Sirkeci'de Büyük Postahane olarak bilinen ihtişamlı bina II. Abdülhamid döneminde Posta ve Telgraf Nezareti binası olarak yapılmış­tı. Binanın temel atma töreni 1 Eylül 1903 tarihinde II. Abdülhamid'in tahta çıkış yıldönümünde yapılır. Fakat binanın tamamlanması ve resmi açılışının yapılması ise 23 Temmuz 1909 tarihinde gerçekleşir. Yani II. Abdülhamid yapılmasına öncülük ettiği binanın resmi açılışını tahttan indirilmiş olduğu için göremez.

Posta ve Telgraf Nezareti için yapılan binanın öyküsüne geçmeden önce Osmanlıda modern posta hizmetlerinin nasıl başladığı ve neden böyle ihtişamlı bir postahane binasına ihtiyaç duyulduğuna bakmak gerekir. Osmanlı Devleti' nde haberleşme kurumunu hizmetler açısından iki döneme ayırmak gerekir. Sadece devlet haberleşmesinin temin edildiği ilk devreye, haberleşme teşkilatının iki önemli unsurunun isimlerinin birleş­mesinden oluşan "Ulak-menzilhane" dönemi adı verilir. Devletin haberleşme teşkilatını oluşturan menziller, yollarda coğrafi şartlara göre değişen mesafelerde, haberin yerine bir an önce ulaştırılması amacıyla konaklama noktaları şeklinde kurulmuştu. Bu konaklama noktalarında hazır tutulan beygirler de haber götürüp getiren ulakların hizmetine sunulmaktaydı. Her ne kadar menzil teşkilatı denince devletin resmi haberleşme ağı akla gelse de, merkezi yönetim tarafından organize edilen menziller, haberleş­me menzili eri, askeri menziller veya hac menzilleri olarak üç değişik amaca hizmet etmekteydi. Haberleşme menzilleri ile askeri menziller aynı isimle anılmasına rağmen, işleyiş ve fonksiyon bakımından birbirinden farklı bir yapılanmaya sahipti. Haberleşme için kullanılan menziller kaza ve kasaba merkezlerinde kurulurken, askeri menziller ise yerleşim alanlarının dışında ordunun iaşe, ikmal ve istihbarat gibi ihtiyaçlarını sağlamak için kurulmuştu.

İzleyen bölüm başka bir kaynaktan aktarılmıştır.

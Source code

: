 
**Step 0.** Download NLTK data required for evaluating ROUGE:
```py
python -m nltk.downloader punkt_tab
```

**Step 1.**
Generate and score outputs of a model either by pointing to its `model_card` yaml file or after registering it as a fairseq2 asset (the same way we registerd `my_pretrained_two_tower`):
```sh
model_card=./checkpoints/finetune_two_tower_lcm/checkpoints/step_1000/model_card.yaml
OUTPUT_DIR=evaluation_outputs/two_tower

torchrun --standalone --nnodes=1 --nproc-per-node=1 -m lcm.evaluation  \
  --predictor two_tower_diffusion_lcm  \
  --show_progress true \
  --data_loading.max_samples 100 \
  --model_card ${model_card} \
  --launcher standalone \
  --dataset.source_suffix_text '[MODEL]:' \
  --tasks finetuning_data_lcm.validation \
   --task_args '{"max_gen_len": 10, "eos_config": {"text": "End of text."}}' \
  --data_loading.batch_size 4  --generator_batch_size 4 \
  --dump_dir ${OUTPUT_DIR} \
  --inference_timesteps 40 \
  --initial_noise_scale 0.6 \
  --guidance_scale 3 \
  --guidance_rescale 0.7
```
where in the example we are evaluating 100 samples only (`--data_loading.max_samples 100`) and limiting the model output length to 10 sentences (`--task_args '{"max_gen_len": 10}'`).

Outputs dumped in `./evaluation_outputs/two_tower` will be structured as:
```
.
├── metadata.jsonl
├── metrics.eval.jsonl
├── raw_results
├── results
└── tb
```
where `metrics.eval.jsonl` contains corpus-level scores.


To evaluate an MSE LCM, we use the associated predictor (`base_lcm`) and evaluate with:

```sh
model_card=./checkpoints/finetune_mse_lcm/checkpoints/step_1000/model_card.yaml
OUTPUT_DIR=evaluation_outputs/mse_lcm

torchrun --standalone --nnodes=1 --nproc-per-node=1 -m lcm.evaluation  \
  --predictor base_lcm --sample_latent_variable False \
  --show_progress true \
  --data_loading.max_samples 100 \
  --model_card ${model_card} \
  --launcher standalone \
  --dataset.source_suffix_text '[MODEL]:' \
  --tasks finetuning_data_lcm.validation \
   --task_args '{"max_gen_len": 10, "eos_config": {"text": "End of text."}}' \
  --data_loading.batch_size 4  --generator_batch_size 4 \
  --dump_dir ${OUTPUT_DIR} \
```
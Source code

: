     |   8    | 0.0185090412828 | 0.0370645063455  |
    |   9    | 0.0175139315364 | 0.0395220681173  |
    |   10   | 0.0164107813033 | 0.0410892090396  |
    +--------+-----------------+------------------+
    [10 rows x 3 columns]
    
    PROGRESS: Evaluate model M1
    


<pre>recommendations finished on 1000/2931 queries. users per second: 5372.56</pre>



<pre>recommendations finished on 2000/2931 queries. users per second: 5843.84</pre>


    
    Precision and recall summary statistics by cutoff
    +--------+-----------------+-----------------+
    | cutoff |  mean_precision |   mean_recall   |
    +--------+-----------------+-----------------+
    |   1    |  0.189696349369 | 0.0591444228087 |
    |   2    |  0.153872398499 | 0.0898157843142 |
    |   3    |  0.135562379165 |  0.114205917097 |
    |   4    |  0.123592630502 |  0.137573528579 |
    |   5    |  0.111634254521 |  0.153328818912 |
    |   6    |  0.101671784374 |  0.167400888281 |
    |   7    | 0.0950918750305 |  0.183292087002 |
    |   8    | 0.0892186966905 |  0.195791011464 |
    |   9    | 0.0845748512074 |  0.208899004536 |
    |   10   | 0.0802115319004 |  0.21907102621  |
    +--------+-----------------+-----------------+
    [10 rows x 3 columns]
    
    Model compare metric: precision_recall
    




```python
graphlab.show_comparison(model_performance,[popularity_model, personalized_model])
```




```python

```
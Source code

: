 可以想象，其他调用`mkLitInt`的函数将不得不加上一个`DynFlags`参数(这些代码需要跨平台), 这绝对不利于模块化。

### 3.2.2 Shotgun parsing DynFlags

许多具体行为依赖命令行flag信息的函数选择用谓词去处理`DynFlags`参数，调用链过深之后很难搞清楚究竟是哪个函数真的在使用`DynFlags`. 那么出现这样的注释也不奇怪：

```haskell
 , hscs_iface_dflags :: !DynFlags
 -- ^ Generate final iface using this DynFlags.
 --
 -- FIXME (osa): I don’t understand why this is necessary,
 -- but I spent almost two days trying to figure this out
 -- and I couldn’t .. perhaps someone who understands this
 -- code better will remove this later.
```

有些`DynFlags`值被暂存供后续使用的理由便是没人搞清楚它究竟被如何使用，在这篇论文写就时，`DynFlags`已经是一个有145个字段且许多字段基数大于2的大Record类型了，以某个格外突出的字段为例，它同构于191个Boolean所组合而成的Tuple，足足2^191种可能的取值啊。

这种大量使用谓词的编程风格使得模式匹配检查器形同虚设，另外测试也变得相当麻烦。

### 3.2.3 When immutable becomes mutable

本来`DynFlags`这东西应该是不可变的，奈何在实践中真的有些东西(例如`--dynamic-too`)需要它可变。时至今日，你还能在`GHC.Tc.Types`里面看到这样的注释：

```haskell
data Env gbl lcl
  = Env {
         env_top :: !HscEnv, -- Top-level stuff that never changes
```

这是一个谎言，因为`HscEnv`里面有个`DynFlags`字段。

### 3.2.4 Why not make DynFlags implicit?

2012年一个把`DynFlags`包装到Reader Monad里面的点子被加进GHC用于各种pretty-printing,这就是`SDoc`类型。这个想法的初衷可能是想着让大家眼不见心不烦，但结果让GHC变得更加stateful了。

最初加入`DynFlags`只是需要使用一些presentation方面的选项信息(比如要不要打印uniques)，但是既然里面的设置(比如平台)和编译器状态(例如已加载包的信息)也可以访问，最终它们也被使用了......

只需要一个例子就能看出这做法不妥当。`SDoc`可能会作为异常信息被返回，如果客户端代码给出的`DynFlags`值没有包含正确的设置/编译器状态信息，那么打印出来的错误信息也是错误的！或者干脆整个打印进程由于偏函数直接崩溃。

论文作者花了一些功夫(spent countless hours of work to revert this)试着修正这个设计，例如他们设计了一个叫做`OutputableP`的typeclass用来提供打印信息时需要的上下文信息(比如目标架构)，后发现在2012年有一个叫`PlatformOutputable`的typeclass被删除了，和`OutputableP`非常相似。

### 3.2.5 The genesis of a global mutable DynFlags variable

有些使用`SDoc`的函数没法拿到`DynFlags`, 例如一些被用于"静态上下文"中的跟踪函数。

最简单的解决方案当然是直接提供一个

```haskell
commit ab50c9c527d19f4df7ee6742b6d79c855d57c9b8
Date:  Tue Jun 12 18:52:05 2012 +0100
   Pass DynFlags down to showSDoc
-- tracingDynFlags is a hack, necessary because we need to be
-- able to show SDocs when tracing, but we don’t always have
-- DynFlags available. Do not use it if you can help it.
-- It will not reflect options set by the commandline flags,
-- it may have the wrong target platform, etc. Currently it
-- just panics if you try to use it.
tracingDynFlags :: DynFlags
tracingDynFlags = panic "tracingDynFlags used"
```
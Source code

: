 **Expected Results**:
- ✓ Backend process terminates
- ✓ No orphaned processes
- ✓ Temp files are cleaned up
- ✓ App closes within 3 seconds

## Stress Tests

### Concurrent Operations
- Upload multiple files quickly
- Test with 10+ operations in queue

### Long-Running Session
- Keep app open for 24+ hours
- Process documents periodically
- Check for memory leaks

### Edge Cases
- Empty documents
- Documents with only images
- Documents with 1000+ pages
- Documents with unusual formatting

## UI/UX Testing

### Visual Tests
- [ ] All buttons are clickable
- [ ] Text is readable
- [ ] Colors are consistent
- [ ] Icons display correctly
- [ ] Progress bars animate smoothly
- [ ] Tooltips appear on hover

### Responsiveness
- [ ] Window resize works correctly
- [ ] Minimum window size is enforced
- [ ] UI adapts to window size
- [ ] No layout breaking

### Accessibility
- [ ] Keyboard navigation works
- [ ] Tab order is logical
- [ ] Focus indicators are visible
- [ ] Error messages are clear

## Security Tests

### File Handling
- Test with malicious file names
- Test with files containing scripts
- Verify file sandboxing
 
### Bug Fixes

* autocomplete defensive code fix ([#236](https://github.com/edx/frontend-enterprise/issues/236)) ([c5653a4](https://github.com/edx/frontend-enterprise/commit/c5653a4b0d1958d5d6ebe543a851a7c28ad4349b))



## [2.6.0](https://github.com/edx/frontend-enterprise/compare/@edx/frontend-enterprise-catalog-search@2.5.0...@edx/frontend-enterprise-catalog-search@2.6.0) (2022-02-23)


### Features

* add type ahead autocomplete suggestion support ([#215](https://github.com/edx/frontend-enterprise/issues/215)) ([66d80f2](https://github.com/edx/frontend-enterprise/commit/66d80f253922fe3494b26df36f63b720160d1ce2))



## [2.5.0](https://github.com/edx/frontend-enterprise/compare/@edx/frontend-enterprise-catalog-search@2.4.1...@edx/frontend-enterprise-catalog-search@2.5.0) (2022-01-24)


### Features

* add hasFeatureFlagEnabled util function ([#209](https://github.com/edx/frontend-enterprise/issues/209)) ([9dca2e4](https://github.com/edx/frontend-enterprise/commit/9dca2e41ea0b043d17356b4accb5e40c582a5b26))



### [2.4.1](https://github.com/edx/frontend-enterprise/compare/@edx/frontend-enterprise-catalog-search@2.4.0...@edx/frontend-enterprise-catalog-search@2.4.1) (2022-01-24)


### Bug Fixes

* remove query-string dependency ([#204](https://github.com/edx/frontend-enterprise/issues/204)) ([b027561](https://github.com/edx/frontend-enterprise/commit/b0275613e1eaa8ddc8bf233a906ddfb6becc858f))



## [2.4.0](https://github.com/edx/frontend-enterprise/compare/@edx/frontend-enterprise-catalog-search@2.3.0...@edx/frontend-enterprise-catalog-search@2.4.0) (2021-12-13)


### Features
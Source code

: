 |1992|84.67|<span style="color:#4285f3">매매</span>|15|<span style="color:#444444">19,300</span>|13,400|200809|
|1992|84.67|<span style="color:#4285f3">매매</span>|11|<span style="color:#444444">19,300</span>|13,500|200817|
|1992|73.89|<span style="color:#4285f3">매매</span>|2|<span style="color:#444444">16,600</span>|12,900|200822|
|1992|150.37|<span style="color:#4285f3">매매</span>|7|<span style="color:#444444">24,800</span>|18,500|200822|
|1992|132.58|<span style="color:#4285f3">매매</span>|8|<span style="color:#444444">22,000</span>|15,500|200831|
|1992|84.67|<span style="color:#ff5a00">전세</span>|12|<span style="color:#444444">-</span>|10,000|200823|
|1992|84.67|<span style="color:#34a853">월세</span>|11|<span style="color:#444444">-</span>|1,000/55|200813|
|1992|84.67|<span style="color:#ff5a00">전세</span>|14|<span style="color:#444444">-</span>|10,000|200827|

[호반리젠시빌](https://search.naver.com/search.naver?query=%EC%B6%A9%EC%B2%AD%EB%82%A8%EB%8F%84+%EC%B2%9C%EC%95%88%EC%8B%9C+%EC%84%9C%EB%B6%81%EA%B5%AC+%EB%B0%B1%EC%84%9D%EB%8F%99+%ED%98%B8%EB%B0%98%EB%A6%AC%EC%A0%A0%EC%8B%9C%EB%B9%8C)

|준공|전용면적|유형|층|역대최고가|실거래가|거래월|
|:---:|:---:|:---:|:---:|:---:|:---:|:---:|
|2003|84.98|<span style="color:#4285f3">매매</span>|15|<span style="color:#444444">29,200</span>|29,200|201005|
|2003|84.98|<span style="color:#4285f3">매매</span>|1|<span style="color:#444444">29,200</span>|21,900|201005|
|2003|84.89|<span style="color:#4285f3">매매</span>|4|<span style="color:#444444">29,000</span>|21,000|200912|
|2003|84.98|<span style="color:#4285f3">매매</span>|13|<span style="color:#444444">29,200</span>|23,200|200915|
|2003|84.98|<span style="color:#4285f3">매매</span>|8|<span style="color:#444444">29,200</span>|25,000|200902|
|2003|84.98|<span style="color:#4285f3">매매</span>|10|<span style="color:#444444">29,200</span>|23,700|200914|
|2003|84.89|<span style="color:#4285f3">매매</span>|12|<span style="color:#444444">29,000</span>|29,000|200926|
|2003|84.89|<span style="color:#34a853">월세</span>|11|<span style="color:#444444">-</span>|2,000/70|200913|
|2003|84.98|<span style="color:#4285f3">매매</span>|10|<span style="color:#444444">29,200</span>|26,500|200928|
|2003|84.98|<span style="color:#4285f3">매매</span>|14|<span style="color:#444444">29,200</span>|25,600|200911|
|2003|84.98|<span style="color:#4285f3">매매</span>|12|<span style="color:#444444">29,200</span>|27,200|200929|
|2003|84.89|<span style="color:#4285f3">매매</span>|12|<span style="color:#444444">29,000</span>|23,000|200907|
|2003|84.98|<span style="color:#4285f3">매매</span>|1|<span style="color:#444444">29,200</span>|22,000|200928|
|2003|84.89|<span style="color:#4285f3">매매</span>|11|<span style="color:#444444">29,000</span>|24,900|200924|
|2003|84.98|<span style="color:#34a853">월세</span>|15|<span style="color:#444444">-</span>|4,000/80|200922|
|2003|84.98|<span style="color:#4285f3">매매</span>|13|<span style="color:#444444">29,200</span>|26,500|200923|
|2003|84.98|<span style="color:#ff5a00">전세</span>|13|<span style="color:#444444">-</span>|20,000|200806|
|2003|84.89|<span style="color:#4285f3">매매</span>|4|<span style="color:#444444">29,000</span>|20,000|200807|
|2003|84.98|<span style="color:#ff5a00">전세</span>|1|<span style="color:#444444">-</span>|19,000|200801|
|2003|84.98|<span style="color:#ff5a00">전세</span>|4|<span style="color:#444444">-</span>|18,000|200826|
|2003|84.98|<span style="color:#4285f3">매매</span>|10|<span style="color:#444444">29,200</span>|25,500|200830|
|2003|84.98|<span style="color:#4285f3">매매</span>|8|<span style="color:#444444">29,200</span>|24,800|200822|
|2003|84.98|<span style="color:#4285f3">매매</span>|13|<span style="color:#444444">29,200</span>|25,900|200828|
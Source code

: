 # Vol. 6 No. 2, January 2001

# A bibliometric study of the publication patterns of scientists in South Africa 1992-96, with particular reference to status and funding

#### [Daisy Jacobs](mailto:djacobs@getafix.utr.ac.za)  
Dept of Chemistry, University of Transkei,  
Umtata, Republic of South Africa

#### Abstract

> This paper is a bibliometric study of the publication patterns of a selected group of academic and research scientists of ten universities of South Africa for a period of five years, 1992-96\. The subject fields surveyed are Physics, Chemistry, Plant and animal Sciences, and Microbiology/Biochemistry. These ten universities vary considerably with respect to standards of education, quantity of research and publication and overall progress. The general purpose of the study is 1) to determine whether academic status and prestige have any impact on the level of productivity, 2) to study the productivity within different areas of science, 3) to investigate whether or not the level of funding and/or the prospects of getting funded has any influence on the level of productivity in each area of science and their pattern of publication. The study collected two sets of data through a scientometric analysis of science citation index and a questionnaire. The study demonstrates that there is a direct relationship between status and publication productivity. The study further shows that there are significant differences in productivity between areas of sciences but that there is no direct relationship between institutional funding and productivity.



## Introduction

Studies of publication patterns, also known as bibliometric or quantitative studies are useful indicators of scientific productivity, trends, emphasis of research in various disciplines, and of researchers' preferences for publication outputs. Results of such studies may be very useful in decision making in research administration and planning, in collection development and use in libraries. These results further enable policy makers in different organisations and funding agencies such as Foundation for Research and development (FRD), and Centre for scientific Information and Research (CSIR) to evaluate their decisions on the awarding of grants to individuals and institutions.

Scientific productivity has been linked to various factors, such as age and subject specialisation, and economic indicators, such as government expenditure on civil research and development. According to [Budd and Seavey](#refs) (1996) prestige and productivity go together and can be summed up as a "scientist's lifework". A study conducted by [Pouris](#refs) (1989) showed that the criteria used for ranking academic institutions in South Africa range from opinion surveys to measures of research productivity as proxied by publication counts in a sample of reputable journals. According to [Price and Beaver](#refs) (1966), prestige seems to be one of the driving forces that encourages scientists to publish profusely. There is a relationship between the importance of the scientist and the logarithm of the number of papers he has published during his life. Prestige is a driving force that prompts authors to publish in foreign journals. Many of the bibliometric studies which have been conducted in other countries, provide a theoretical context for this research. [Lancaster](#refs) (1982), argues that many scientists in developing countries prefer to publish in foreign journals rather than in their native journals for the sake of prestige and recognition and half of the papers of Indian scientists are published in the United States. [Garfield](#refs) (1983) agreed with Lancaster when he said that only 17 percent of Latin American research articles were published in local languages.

Tanzimat'ın ilanından sonra 1840 yılında Posta Nezareti'nin kurulmasıyla başlayan ikinci dönemin en belirgin özelliği ise haberleşme kurumunun devlet tekelinde olmak üzere halkın da haberleşmesini üstlenmiş olmasıdır. Yeni kurulan Posta Nezareti, devlet evrakının yanı sıra ülke ahalisinin, postaya konu teşkil eden mektup, emanet (para) ve paketlerini Osmanlı sınırlan içinde taşımayı hedeflemekteydi. Yani devlet güvencesiyle halka haberleşme hizmeti verilmeye başlanmıştır. İlk posta konvoyları İstanbul'dan Edirne'ye 28 Ekim 1840 tarihinde, Anadolu taraflarına ise 2 Kasım 1840 tarihinde çıkarılmıştı. Aslında yeni kurulan posta örgütü eski sistemden de büyük ölçüde yararlanmıştır. Zira eski sistemin en önemli iki unsuru menzilhaneler ve tatarlar görevlerine devam etmiştir. Yeni kurulan posta teşkilatının esaslarını ve çalışma şartlarını düzenleyen ilk Posta Nizamnamesi ise Fransız Posta Kanunu' ndan uyarlanarak 16 Kasım 1840 tarihinde yürürlüğe girmişti. Posta Nezareti önce başkentte örgütlenmiş, bunun yanında taşradaki en önemli merkezlere posta müdürleri tayin edilmişti. Merkez teşkilatı içerisinde hem Posta Nezareti görevlileri, hem de Postahane-i Amire (İstanbul Postahanesi) memurlarıyla, posta tatarları yer almakta idi Posta teşkilatını düzenleyen ikinci nizamname de yine

Avrupa posta kanunları incelenerek 15 Temmuz 1871 tarihinde hazırlanmış­tır. Aynı yıl içerisinde Posta Nezareti, Telgraf Müdürlüğü ile birleştirilerek Posta ve Telgraf Nezareti adını alır. Fakat buradaki nezaret ünvanını müstakil bir nezaret olarak düşünmemek gerekir. Zira Posta Nezareti kuruluşunda önce Ticaret Nezareti' ne daha sonra Nafıa Nezareti' ne bağlı olarak çalışmalarını sürdürmüştür. Telgraf müdürlüğü ile birleşip Posta ve Telgraf Nezareti ünvanını aldıktan sonra da Dahiliye Nezareti' ne bağlı bir kurum olarak çalışmıştır.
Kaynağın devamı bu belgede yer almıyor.